[WHAT YOU NEED TO DO]
Scan the entries below. Report each line where the string "second" occurs.

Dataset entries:
_ _ _ _ _ _ _
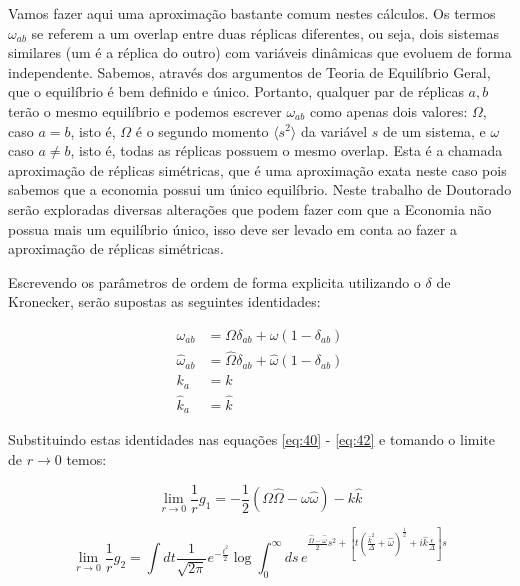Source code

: Vamos fazer aqui uma aproximação bastante comum nestes cálculos. Os
termos $\omega_{ab}$ se referem a um overlap entre duas réplicas
diferentes, ou seja, dois sistemas similares (um é a réplica do outro)
com variáveis dinâmicas que evoluem de forma independente. Sabemos,
através dos argumentos de Teoria de Equilíbrio Geral, que o equilíbrio
é bem definido e único. Portanto, qualquer par de réplicas $a,b$ terão
o mesmo equilíbrio e podemos escrever $\omega_{ab}$ como apenas dois
valores: $\Omega$, caso $a = b$, isto é, $\Omega$ é o segundo momento
$\langle s^2 \rangle$ da variável $s$ de um sistema, e $\omega$ caso
$a\neq b$, isto é, todas as réplicas possuem o mesmo overlap. Esta é a
chamada aproximação de réplicas simétricas, que é uma aproximação
exata neste caso pois sabemos que a economia possui um único
equilíbrio. Neste trabalho de Doutorado serão exploradas diversas
alterações que podem fazer com que a Economia não possua mais um
equilíbrio único, isso deve ser levado em conta ao fazer a aproximação
de réplicas simétricas. 

Escrevendo os parâmetros de ordem de forma explicita utilizando o
$\delta$ de Kronecker, serão supostas as seguintes identidades:

\begin{align}
  \label{eq:44}
  \omega_{ab} & = \Omega \delta_{ab} + \omega (1 - \delta_{ab})
  \nonumber \\
  \hat{\omega}_{ab} & = \hat{\Omega} \delta_{ab} + \hat{\omega}
  (1-\delta_{ab}) \nonumber \\
  k_a & = k \\
  \hat{k}_a & = \hat{k} \nonumber
\end{align}

Substituindo estas identidades nas equações \eqref{eq:40} -
\eqref{eq:42} e tomando o limite de $r\to 0$ temos:

\begin{equation}
  \label{eq:46}
  \lim_{r\to 0} \frac{1}{r} g_1 = -\frac{1}{2}\left(\Omega\hat{\Omega}
    - \omega \hat{\omega}\right) - k\hat{k}
\end{equation}

\begin{equation}
  \label{eq:47}
  \lim_{r\to 0} \frac{1}{r} g_2 = \int dt \frac{1}{\sqrt{2\pi}}
  e^{-\frac{t^2}{2}} \log \int_0^\infty ds \, e^{\frac{\hat{\Omega} -
      \hat{\omega}}{2} s^2 + \left[t\left(\frac{\hat{k}^2}{\Delta} +
      \hat{\omega}\right)^{\frac{1}{2}} +
    i\hat{k}\frac{\epsilon}{\Delta}\right] s}
\end{equation}

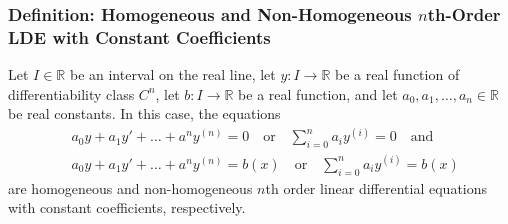 \documentclass[11pt, a4paper]{article}
\newcommand{\R}{\mathbb{R}} %
\begin{document}
\subsubsection{Definition: Homogeneous and Non-Homogeneous $ n $th-Order LDE with Constant Coefficients}
Let $ I \in \R $ be an interval on the real line, let $ y: I \to \R $ be a real function of differentiability class $ C^n $, let $ b: I \to \R $ be a real function, and let $ a_0, a_1, \dots, a_n \in \R$ be real constants. In this case, the equations
\begin{align*}
	& a_0 y + a_1 y' + \dots + a^{n}y^{(n)} = 0 \quad \text{or} \quad \sum_{i=0}^{n}a_{i}y^{(i)} = 0 \quad \text{and}\\[1.0ex]
	& a_0 y + a_1 y' + \dots + a^{n}y^{(n)} = b(x) \quad \text{or} \quad \sum_{i=0}^{n}a_{i}y^{(i)} = b(x)
\end{align*}
are homogeneous and non-homogeneous $ n $th order linear differential equations with constant coefficients, respectively.
\end{document}
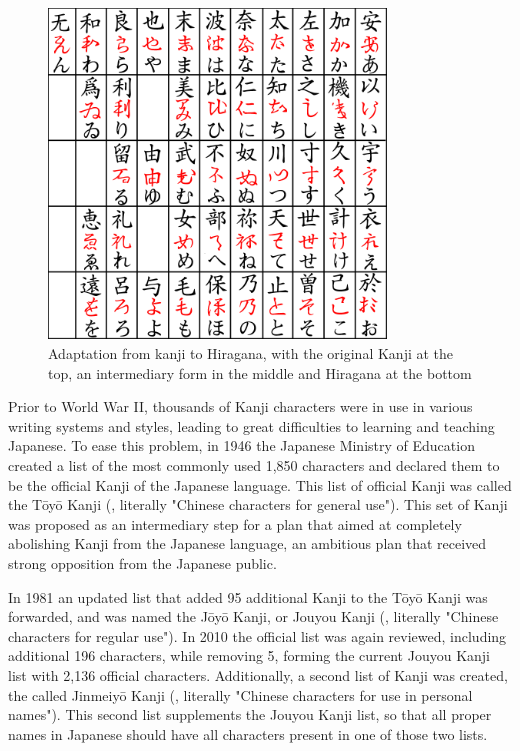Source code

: \begin{figure}[h]
    \centering
    \includegraphics[width=0.8\textwidth]{Cap1/hiraganakanji}
    \caption{Adaptation from kanji to Hiragana, with the original Kanji at the top, an intermediary form in the middle and Hiragana at the bottom}
    \label{fig:kanji_to_hiragana}
\end{figure}

Prior to World War II, thousands of Kanji characters were in use in various writing systems and styles, leading to great difficulties to learning and teaching Japanese. To ease this problem, in 1946 the Japanese Ministry of Education created a list of the most commonly used 1,850 characters and declared them to be the official Kanji of the Japanese language. This list of official Kanji was called the T\={o}y\={o} Kanji (, literally "Chinese characters for general use"). This set of Kanji was proposed as an intermediary step for a plan that aimed at completely abolishing Kanji from the Japanese language, an ambitious plan that received strong opposition from the Japanese public.

In 1981 an updated list that added 95 additional Kanji to the T\={o}y\={o} Kanji was forwarded, and was named the J\={o}y\={o} Kanji, or Jouyou Kanji (, literally "Chinese characters for regular use"). In 2010 the official list was again reviewed, including additional 196 characters, while removing 5, forming the current Jouyou Kanji list with 2,136 official characters. Additionally, a second list of Kanji was created, the called Jinmeiy\={o} Kanji (, literally "Chinese characters for use in personal names"). This second list supplements the Jouyou Kanji list, so that all proper names in Japanese should have all characters present in one of those two lists.

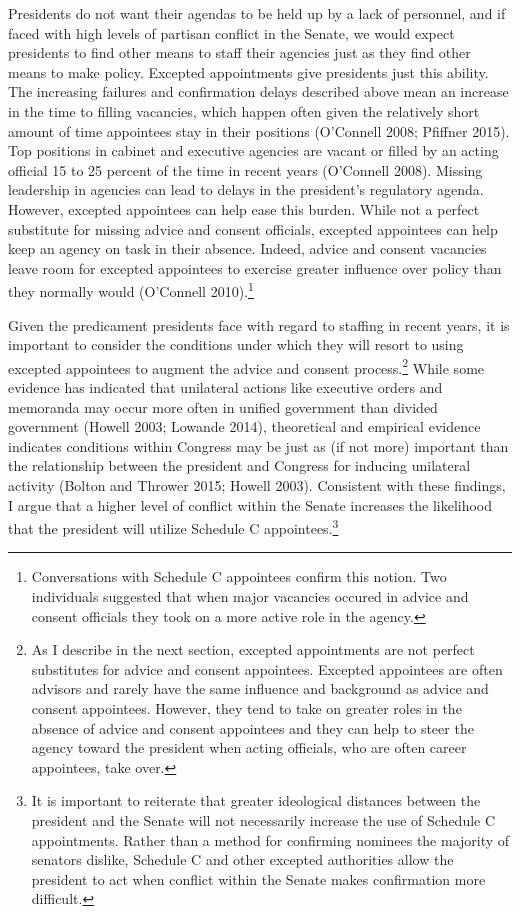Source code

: \documentclass[12pt]{article}
\begin{document}
Presidents do not want their agendas to be held up by a lack of personnel, and if faced with high levels of partisan conflict in the Senate, we would expect presidents to find other means to staff their agencies just as they find other means to make policy. Excepted appointments give presidents just this ability. The increasing failures and confirmation delays described above mean an increase in the time to filling vacancies, which happen often given the relatively short amount of time appointees stay in their positions (O'Connell 2008; Pfiffner 2015). Top positions in cabinet and executive agencies are vacant or filled by an acting official 15 to 25 percent of the time in recent years (O'Connell 2008). Missing leadership in agencies can lead to delays in the president's regulatory agenda. However, excepted appointees can help ease this burden. While not a perfect substitute for missing advice and consent officials, excepted appointees can help keep an agency on task in their absence. Indeed, advice and consent vacancies leave room for excepted appointees to exercise greater influence over policy than they normally would (O'Connell 2010).\footnote{Conversations with Schedule C appointees confirm this notion. Two individuals suggested that when major vacancies occured in advice and consent officials they took on a more active role in the agency.}

Given the predicament presidents face with regard to staffing in recent years, it is important to consider the conditions under which they will resort to using excepted appointees to augment the advice and consent process.\footnote{As I describe in the next section, excepted appointments are not perfect substitutes for advice and consent appointees. Excepted appointees are often advisors and rarely have the same influence and background as advice and consent appointees. However, they tend to take on greater roles in the absence of advice and consent appointees and they can help to steer the agency toward the president when acting officials, who are often career appointees, take over.} While some evidence has indicated that unilateral actions like executive orders and memoranda may occur more often in unified government than divided government (Howell 2003; Lowande 2014), theoretical and empirical evidence indicates conditions within Congress may be just as (if not more) important than the relationship between the president and Congress for inducing unilateral activity (Bolton and Thrower 2015; Howell 2003). Consistent with these findings, I argue that a higher level of conflict within the Senate increases the likelihood that the president will utilize Schedule C appointees.\footnote{It is important to reiterate that greater ideological distances between the president and the Senate will not necessarily increase the use of Schedule C appointments. Rather than a method for confirming nominees the majority of senators dislike, Schedule C and other excepted authorities allow the president to act when conflict within the Senate makes confirmation more difficult.} 
\end{document}
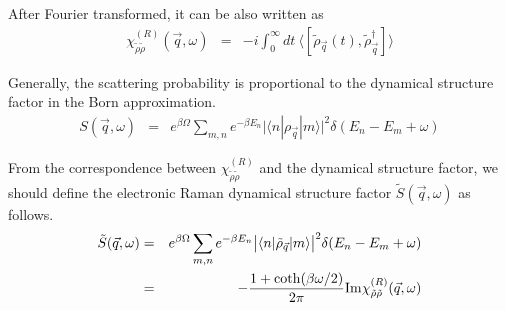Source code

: \documentclass[uplatex,a4j,12pt,dvipdfmx]{jsarticle}
\begin{document}
After Fourier transformed, it can be also written as
\begin{eqnarray}
	\chi^{(R)}_{\tilde{\rho} \tilde{\rho}}(\vec{q},\omega)
	&=&
	- i \int^{\infty}_{0} \!\! dt \
	\big\langle [ \tilde{\rho}_{\vec{q}}(t) , \tilde{\rho}_{\vec{q}}^{\dagger} ] \big\rangle
\end{eqnarray}


Generally, the scattering probability is proportional to the dynamical structure factor in the Born approximation.
\begin{eqnarray}
	S(\vec{q},\omega)
	&=&
	e^{\beta \Omega}
	\sum_{m,n} e^{- \beta E_{n}}
	\big| \langle n | \rho_{\vec{q}} | m \rangle \big|^{2} \delta (E_{n} - E_{m} + \omega)
\end{eqnarray}


From the correspondence between $\chi^{(R)}_{\tilde{\rho} \tilde{\rho}}$ and the dynamical structure factor,
we should define the electronic Raman dynamical structure factor $\tilde{S}(\vec{q},\omega)$ as follows.
\begin{eqnarray}
	\tilde{S} (\vec{q},\omega)
	&=&
	e^{\beta \Omega}
	\sum_{m,n} e^{- \beta E_{n}}
	\big| \langle n | \tilde{\rho}_{\vec{q}} | m \rangle \big|^{2} \delta (E_{n} - E_{m} + \omega)
	\nonumber \\ &=&
	- \dfrac{1 + {\rm coth} (\beta \omega/2) }{2 \pi}
	{\rm Im} \chi^{(R)}_{\tilde{\rho} \tilde{\rho}} (\vec{q},\omega)
\end{eqnarray}
\end{document}
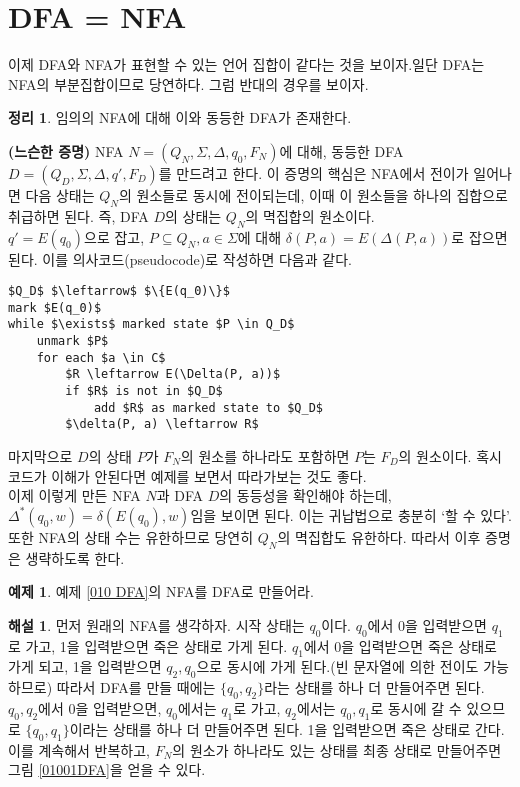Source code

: \documentclass[b5paper, 11pt]{book}
\theoremstyle{definition}
\newtheorem{thm}[defn]{정리}
\newtheorem{ex}[defn]{예제}
\newtheorem*{ans*}{해설}
\newenvironment{pf*}{\pushQED{\qed}\pf}
{\popQED\endpf}
\begin{document}
\section{DFA = NFA}
이제 DFA와 NFA가 표현할 수 있는 언어 집합이 같다는 것을 보이자.일단 DFA는 NFA의 부분집합이므로 당연하다. 그럼 반대의 경우를 보이자.
\begin{thm} \label{dfa nfa equiv}
    임의의 NFA에 대해 이와 동등한 DFA가 존재한다.
\end{thm}
\begin{pf*}
\textbf{(느슨한 증명)}
NFA $N = (Q_N, \Sigma, \Delta, q_0, F_N)$에 대해, 동등한 DFA $D = ( Q_D, \Sigma, \Delta, q', F_D)$를 만드려고 한다. 이 증명의 핵심은 NFA에서 전이가 일어나면 다음 상태는 $Q_N$의 원소들로 동시에 전이되는데, 이때 이 원소들을 하나의 집합으로 취급하면 된다. 즉, DFA $D$의 상태는 $Q_N$의 멱집합의 원소이다. \\
$q' = E(q_0)$으로 잡고, $P \subseteq Q_N, a \in \Sigma$에 대해 $\delta(P, a) = E( \Delta(P, a) )$로 잡으면 된다. 이를 의사코드(pseudocode)로 작성하면 다음과 같다.
\begin{lstlisting}
$Q_D$ $\leftarrow$ $\{E(q_0)\}$
mark $E(q_0)$
while $\exists$ marked state $P \in Q_D$
    unmark $P$
    for each $a \in C$
        $R \leftarrow E(\Delta(P, a))$
        if $R$ is not in $Q_D$
            add $R$ as marked state to $Q_D$ 
        $\delta(P, a) \leftarrow R$
\end{lstlisting}
마지막으로 $D$의 상태 $P$가 $F_N$의 원소를 하나라도 포함하면 $P$는 $F_D$의 원소이다. 혹시 코드가 이해가 안된다면 예제를 보면서 따라가보는 것도 좋다. \\ 
이제 이렇게 만든 NFA $N$과 DFA $D$의 동등성을 확인해야 하는데, $\Delta^*(q_0, w) = \delta(E(q_0), w)$임을 보이면 된다. 이는 귀납법으로 충분히 `할 수 있다'. 또한 NFA의 상태 수는 유한하므로 당연히 $Q_N$의 멱집합도 유한하다. 따라서 이후 증명은 생략하도록 한다. 
\end{pf*}
\begin{ex}
    예제 \ref{010 DFA}의 NFA를 DFA로 만들어라. 
\end{ex} 
\begin{ans*}
    먼저 원래의 NFA를 생각하자. 시작 상태는 $q_0$이다. $q_0$에서 0을 입력받으면 $q_1$로 가고, 1을 입력받으면 죽은 상태로 가게 된다. $q_1$에서 0을 입력받으면 죽은 상태로 가게 되고, 1을 입력받으면 $q_2, q_0$으로 동시에 가게 된다.(빈 문자열에 의한 전이도 가능하므로) 따라서 DFA를 만들 때에는 $\{q_0, q_2\}$라는 상태를 하나 더 만들어주면 된다. ${q_0, q_2}$에서 0을 입력받으면, $q_0$에서는 $q_1$로 가고, $q_2$에서는 ${q_0, q_1}$로 동시에 갈 수 있으므로 $\{q_0, q_1\}$이라는 상태를 하나 더 만들어주면 된다. 1을 입력받으면 죽은 상태로 간다. 이를 계속해서 반복하고, $F_N$의 원소가 하나라도 있는 상태를 최종 상태로 만들어주면 그림 \ref{01001DFA}을 얻을 수 있다.
\end{ans*}
\end{document}
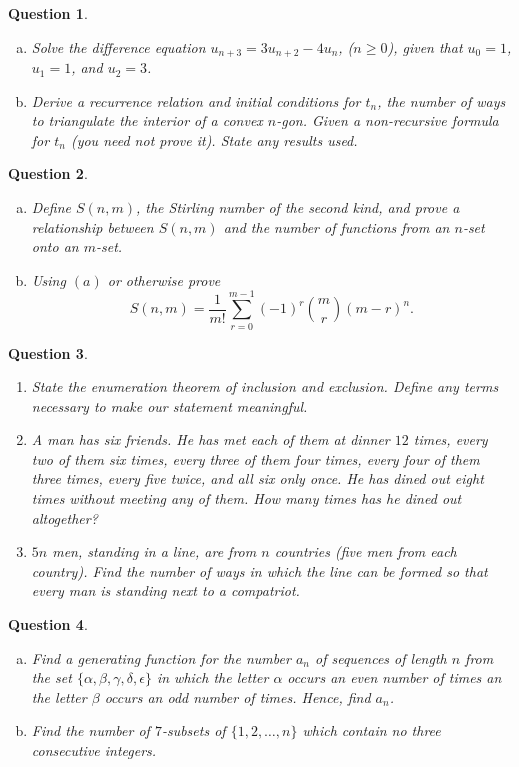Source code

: \documentclass[12]{article}
\newtheorem{question}{Question}
\theoremstyle{definition}
\begin{document}
	\begin{question}
		\
		\begin{enumerate}[a)]
			\item Solve the difference equation $u_{n+3} = 3u_{n+2}-4u_n$, ($n \geq 0$), given that $u_0 = 1$, $u_1 = 1$, and $u_2 = 3$.
			\item Derive a recurrence relation and initial conditions for $t_n$, the number of ways to triangulate the interior of a convex $n$-gon.  Given a non-recursive formula for $t_n$ (you need not prove it).  State any results used.
		\end{enumerate}
	\end{question}

	\begin{question}
		\
		\begin{enumerate}[a)]
			\item Define $S(n,m)$, the Stirling number of the second kind, and prove a relationship between $S(n,m)$ and the number of functions from an $n$-set onto an $m$-set.
			\item Using $(a)$ or otherwise prove
			$$S(n,m) = \frac{1}{m!} \sum_{r=0}^{m-1}(-1)^r {m \choose r}(m-r)^n.$$
		\end{enumerate}
	\end{question}
	
	\begin{question}
		\
		\begin{enumerate}
			\item State the enumeration theorem of inclusion and exclusion.  Define any terms necessary to make our statement meaningful.
			\item A man has six friends.  He has met each of them at dinner $12$ times, every two of them six times, every three of them four times, every four of them three times, every five twice, and all six only once.  He has dined out eight times without meeting any of them.  How many times has he dined out altogether?
			\item $5n$ men, standing in a line, are from $n$ countries (five men from each country).  Find the number of ways in which the line can be formed so that every man is standing next to a compatriot.
		\end{enumerate}
	\end{question}

	\begin{question}
		\
		\begin{enumerate}[a)]
			\item Find a generating function for the number $a_n$ of sequences of length $n$ from the set $\{\alpha, \beta, \gamma, \delta, \epsilon\}$ in which the letter $\alpha$ occurs an even number of times an the letter $\beta$ occurs an odd number of times.  Hence, find $a_n$.
			\item Find the number of $7$-subsets of $\{1, 2, \ldots, n\}$ which contain no three consecutive integers.
		\end{enumerate}
	\end{question}
\end{document}
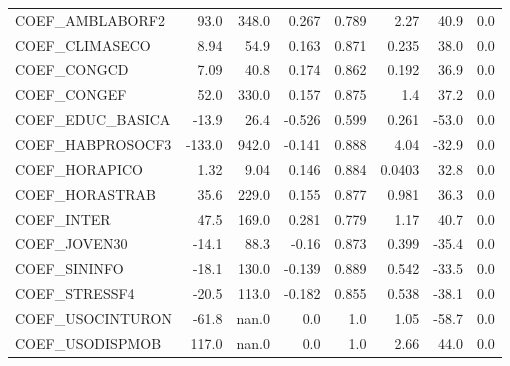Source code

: \begin{tabular}{lrrrrrrr}
COEF\_AMBLABORF2  &   93.0 &    348.0 &   0.267 &    0.789 &          2.27 &         40.9 &           0.0 \\
COEF\_CLIMASECO   &   8.94 &     54.9 &   0.163 &    0.871 &         0.235 &         38.0 &           0.0 \\
COEF\_CONGCD      &   7.09 &     40.8 &   0.174 &    0.862 &         0.192 &         36.9 &           0.0 \\
COEF\_CONGEF      &   52.0 &    330.0 &   0.157 &    0.875 &           1.4 &         37.2 &           0.0 \\
COEF\_EDUC\_BASICA &  -13.9 &     26.4 &  -0.526 &    0.599 &         0.261 &        -53.0 &           0.0 \\
COEF\_HABPROSOCF3 & -133.0 &    942.0 &  -0.141 &    0.888 &          4.04 &        -32.9 &           0.0 \\
COEF\_HORAPICO    &   1.32 &     9.04 &   0.146 &    0.884 &        0.0403 &         32.8 &           0.0 \\
COEF\_HORASTRAB   &   35.6 &    229.0 &   0.155 &    0.877 &         0.981 &         36.3 &           0.0 \\
COEF\_INTER       &   47.5 &    169.0 &   0.281 &    0.779 &          1.17 &         40.7 &           0.0 \\
COEF\_JOVEN30     &  -14.1 &     88.3 &   -0.16 &    0.873 &         0.399 &        -35.4 &           0.0 \\
COEF\_SININFO     &  -18.1 &    130.0 &  -0.139 &    0.889 &         0.542 &        -33.5 &           0.0 \\
COEF\_STRESSF4    &  -20.5 &    113.0 &  -0.182 &    0.855 &         0.538 &        -38.1 &           0.0 \\
COEF\_USOCINTURON &  -61.8 &    nan.0 &     0.0 &      1.0 &          1.05 &        -58.7 &           0.0 \\
COEF\_USODISPMOB  &  117.0 &    nan.0 &     0.0 &      1.0 &          2.66 &         44.0 &           0.0 \\
\bottomrule
\end{tabular}

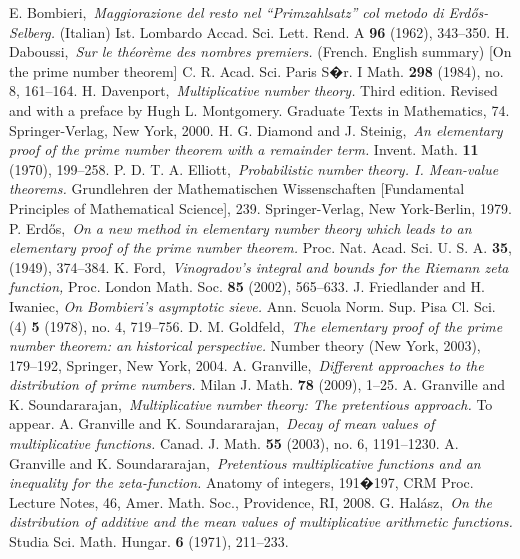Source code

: \documentclass[12pt]{amsart}
\theoremstyle{remark}
\numberwithin{equation}{section}
\begin{document}


\begin{thebibliography}{99}
 E. Bombieri,\,
{\sl Maggiorazione del resto nel ``Primzahlsatz'' col metodo di Erd\H os-Selberg.} (Italian) Ist. Lombardo Accad. Sci. Lett. Rend. A {\bf 96} (1962), 343--350.
 H. Daboussi,\,
{\sl Sur le th\'eor\`eme des nombres premiers.} (French. English summary) [On the prime number theorem] C. R. Acad. Sci. Paris S�r. I Math. {\bf 298} (1984), no. 8, 161--164.
 H. Davenport,\,
{\sl Multiplicative number theory.} Third edition. Revised and with a preface by Hugh L. Montgomery. Graduate Texts in Mathematics, 74. Springer-Verlag, New York, 2000.
 H. G. Diamond and J. Steinig,\,
{\sl An elementary proof of the prime number theorem with a remainder term.} Invent. Math. {\bf 11} (1970), 199--258.
 P. D. T. A. Elliott,\,
{\sl Probabilistic number theory. I. Mean-value theorems.} Grundlehren der Mathematischen Wissenschaften [Fundamental Principles of Mathematical Science], 239. Springer-Verlag, New York-Berlin, 1979.
 P. Erd\H os,\,
{\sl On a new method in elementary number theory which leads to an elementary proof of the prime number theorem.} Proc. Nat. Acad. Sci. U. S. A. {\bf 35}, (1949), 374--384.
 K. Ford,\,
{\sl Vinogradov's integral and bounds for the Riemann zeta function,} Proc. London Math. Soc. {\bf 85} (2002), 565--633.
 J. Friedlander and H. Iwaniec,
{\sl On Bombieri's asymptotic sieve.} Ann. Scuola Norm. Sup. Pisa
Cl. Sci. (4)  {\bf 5}  (1978), no. 4, 719--756.
 D. M. Goldfeld,\,
{\sl The elementary proof of the prime number theorem: an historical perspective.} Number theory (New York, 2003), 179--192, Springer, New York, 2004.
 A. Granville,\,
{\sl Different approaches to the distribution of prime numbers.} Milan J. Math. {\bf 78} (2009), 1--25.
 A. Granville and K. Soundararajan,\,
{\sl Multiplicative number theory: The pretentious approach.} To appear.
 A. Granville and K. Soundararajan,\
{\sl Decay of mean values of multiplicative functions.} Canad. J. Math. {\bf 55} (2003), no. 6, 1191--1230.
\bibitem[GS08]{gs2} A. Granville and K. Soundararajan,\,
{\sl Pretentious multiplicative functions and an inequality for the zeta-function.} Anatomy of integers, 191�197, CRM Proc. Lecture Notes, 46, Amer. Math. Soc., Providence, RI, 2008.
\bibitem[Ha71]{hal2} G. Hal\'asz,\,
{\sl On the distribution of additive and the mean values of multiplicative arithmetic functions.} Studia Sci. Math. Hungar. {\bf 6} (1971), 211--233.

\end{thebibliography}
\end{document}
_ _ _ _ _ _ _
[RESPONSE TO THIS TASK]
In 1981 an updated list that added 95 additional Kanji to the T\={o}y\={o} Kanji was forwarded, and was named the J\={o}y\={o} Kanji, or Jouyou Kanji (, literally "Chinese characters for regular use"). In 2010 the official list was again reviewed, including additional 196 characters, while removing 5, forming the current Jouyou Kanji list with 2,136 official characters. Additionally, a second list of Kanji was created, the called Jinmeiy\={o} Kanji (, literally "Chinese characters for use in personal names"). This second list supplements the Jouyou Kanji list, so that all proper names in Japanese should have all characters present in one of those two lists.
			\item Define $S(n,m)$, the Stirling number of the second kind, and prove a relationship between $S(n,m)$ and the number of functions from an $n$-set onto an $m$-set.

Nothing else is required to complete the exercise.